# [Exercise materials]
====

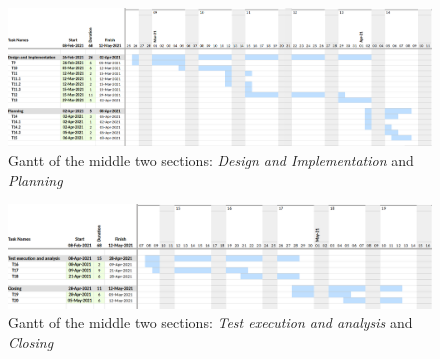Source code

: \begin{landscape}

\begin{figure}[ht]
        \centering
        \includegraphics[scale=0.27]{Figures/Gantt_SI_and_P.png}
        \caption{Gantt of the middle two sections: \textit{Design and Implementation} and \textit{Planning}}
        \label{fig:GanttSIP}
\end{figure}

\begin{figure}[ht]
        \centering
        \includegraphics[scale=0.29]{Figures/Gantt_TA_and_C.png}
        \caption{Gantt of the middle two sections: \textit{Test execution and analysis} and \textit{Closing}}
        \label{fig:GanttTAC}
\end{figure}

\end{landscape}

====

# [Goal of the exercise]
Only lines of the data holding the word "sections" go in the answer. Please copy each of them.

# [Answer to this task]
        \caption{Gantt of the middle two sections: \textit{Design and Implementation} and \textit{Planning}}
        \caption{Gantt of the middle two sections: \textit{Test execution and analysis} and \textit{Closing}}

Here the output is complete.